Rotation matrix (nxn).

1. Jul 30, 2008

MathematicalPhysicist

I know how the rotation matrix looks like in the 2x2 and 3x3 orders, but how does it look in general?

2. Jul 30, 2008

HallsofIvy

I know that, in 2 dimensions, a rotation about (0,0) by angle $\theta$ can be represented as a matrix by
$$\left[\begin{array}{cc}cos(\theta) & -sin(\theta) \\ sin(\theta) & cos(\theta)\end{array}\right]$$
but what are you saying a rotation in 3 dimensions looks like?

Any matrix with determinant 1 can represent a rotation.

3. Jul 30, 2008

maze

Think of a rotation as taking the x,y,z,w,... axes, and rotating them around to a new set of axes x2,y2,z2,w2,... If you take the unit vectors in the representing of the new axes, and put them in the columns of a matrix in their respective order, then that matrix you get will be the rotation matrix.

In R2, you may notice that the vector (cos(theta),sin(theta)) and (-sin(theta),cos(theta)) are perpendicular unit vectors rotated theta degrees from the original (1,0) and (0,1) vectors.

4. Jul 30, 2008

Peeter

If you are looking for a R^N rotation in a plane, rotating the components of a vector that lies in the plane and leaving the "perpendicular" components (ie: components in all normal directions) untouched, then this can be expressed with the following geometric-algebra/clifford-product expansion:

$$R(x) = e^{-i\theta/2} x e^{i\theta/2} = x \cos^2(\theta/2) - i x i \sin^2(\theta/2) + 2 \cos(\theta/2) \sin(\theta/2) x \cdot i$$

Here the unit bivector i is formed by the product of two non-colinear vectors n_k in the plane:

$$i=\frac{n_1 \wedge n_2}{\lvert n_1 \wedge n_2 \rvert}.$$

It's a bit messy, but you can calculate the rotation matrix from this if you really wanted to (with an orthonormal basis basis e_i and calculation of R(e_i) \cdot e_j gives the matrix).

5. Jul 30, 2008

Peeter

another way to look at this is, just like so:

$$R(x) = x_{\perp} + x_{\parallel}\left( cos\theta + i\sin\theta\right)$$

where $x_{\perp}$ is the component not in the plane of rotation, $x_{\parallel}$ is the component in the plane of rotation, and $x_{\parallel} i$ is a 90 degree rotation in the desired sense of the component of the vector in the plane. Then given any way you are comfortable with (ie: projection and rejection matrixes P, and (I-P)) for finding the components of the vector in and out of the plane, you can use that to compute the rotation matrix.

6. Jul 30, 2008

mathwonk

i think a rotation is an orthogonal matrix with determinant one?

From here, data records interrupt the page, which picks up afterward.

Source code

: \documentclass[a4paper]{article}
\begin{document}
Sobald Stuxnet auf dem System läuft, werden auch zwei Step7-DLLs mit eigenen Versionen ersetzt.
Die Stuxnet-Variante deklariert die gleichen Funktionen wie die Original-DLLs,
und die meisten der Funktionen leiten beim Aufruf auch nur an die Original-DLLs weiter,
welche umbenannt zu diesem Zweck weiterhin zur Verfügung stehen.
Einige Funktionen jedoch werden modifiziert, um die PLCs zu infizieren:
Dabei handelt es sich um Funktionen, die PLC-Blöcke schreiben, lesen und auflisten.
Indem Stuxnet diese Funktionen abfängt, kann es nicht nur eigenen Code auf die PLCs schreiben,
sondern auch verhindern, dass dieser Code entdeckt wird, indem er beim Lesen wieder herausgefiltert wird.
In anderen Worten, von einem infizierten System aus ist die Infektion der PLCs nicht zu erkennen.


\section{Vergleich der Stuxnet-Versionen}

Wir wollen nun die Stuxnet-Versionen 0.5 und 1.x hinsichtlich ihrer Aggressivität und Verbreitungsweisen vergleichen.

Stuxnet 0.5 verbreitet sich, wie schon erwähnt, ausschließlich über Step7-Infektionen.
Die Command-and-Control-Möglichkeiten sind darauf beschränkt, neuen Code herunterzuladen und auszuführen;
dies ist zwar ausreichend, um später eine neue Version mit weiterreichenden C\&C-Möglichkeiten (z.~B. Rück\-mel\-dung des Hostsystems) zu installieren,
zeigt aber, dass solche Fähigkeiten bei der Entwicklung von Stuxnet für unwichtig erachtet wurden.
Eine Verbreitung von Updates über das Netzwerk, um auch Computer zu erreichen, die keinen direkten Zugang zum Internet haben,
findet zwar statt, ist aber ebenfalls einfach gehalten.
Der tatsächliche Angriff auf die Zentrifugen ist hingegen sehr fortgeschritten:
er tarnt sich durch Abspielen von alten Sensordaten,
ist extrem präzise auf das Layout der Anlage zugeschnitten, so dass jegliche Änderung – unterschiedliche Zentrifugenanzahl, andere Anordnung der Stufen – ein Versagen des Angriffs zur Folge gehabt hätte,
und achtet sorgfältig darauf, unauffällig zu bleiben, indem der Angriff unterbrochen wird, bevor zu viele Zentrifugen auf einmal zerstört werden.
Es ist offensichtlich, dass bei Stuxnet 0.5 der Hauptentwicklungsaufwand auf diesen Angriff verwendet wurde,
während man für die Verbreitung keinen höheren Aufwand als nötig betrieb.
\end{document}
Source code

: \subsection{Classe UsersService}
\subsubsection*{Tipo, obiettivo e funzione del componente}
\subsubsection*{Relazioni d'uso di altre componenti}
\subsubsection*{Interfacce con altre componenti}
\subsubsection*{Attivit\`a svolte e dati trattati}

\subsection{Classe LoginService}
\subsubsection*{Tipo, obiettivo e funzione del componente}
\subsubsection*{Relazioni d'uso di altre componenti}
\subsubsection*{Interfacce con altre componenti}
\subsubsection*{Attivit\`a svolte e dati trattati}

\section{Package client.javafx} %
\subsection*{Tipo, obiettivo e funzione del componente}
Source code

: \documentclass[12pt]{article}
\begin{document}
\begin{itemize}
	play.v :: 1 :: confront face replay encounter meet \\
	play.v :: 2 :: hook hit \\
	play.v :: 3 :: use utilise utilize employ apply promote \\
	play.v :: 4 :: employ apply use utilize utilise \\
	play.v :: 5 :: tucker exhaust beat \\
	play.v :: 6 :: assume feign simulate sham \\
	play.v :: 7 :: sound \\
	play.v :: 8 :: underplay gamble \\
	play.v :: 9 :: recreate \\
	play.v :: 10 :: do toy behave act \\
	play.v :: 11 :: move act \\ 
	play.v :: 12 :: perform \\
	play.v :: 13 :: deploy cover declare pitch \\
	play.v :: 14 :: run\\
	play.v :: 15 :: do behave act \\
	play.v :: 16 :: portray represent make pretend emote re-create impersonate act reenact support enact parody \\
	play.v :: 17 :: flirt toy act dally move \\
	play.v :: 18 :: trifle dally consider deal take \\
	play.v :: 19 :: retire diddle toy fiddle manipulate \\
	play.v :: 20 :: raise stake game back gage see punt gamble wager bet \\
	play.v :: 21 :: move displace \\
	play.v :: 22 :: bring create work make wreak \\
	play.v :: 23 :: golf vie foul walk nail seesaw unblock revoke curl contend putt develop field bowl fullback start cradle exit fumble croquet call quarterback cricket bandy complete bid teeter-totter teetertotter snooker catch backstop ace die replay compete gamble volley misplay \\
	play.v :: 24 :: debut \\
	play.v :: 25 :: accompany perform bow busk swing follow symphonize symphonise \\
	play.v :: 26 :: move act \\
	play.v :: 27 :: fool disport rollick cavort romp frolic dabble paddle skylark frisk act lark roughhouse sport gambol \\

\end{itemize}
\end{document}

so there is some basis in which the matrix looks like a bunch of 1's on the diagonal, and then a bunch of 2 by 2 matrices representing plane rotations.

7. Jul 31, 2008

MathematicalPhysicist

Yes, thanks mathwonk I also got this answer after solving a question from Gullimin and Pollack:" if k is odd then f:S^k->S^k f(x)=-x is homotpic to the identity function".

The homotopy is a sort of rotation matrix times x, where the arguement is (pi*t), so if k is odd we can find a rotation matrix (k+1)x(k+1) (k+1 is even) which consists of orthogonal matrices on the diagonal representing plane rotations.

P.S
You got to love geometry! (-:

8. Jul 31, 2008

maze

So that raises an interesting question - what is the minimum number of sequential plane rotations required to represent a general rotation in Rn?

In R2, its just 1. In R3 its 2 since you rotate xhat to xhat', and then roll around xhat'. What about higher dimensions?

9. Jul 31, 2008

Ben Niehoff

Every plane rotation can be factored into two reflections. It might be easier to think in terms of reflections.

There's a really elegant derivation of this (i.e., the number of plane rotations needed to give a general rotation) in The Road to Reality using Clifford algebras, but I forget it.

10. Aug 1, 2008

MathematicalPhysicist

well if we have R^n where n is odd, then there must be 1 in the diagonal of the matrix, while in an even n we can handle without it (if we want).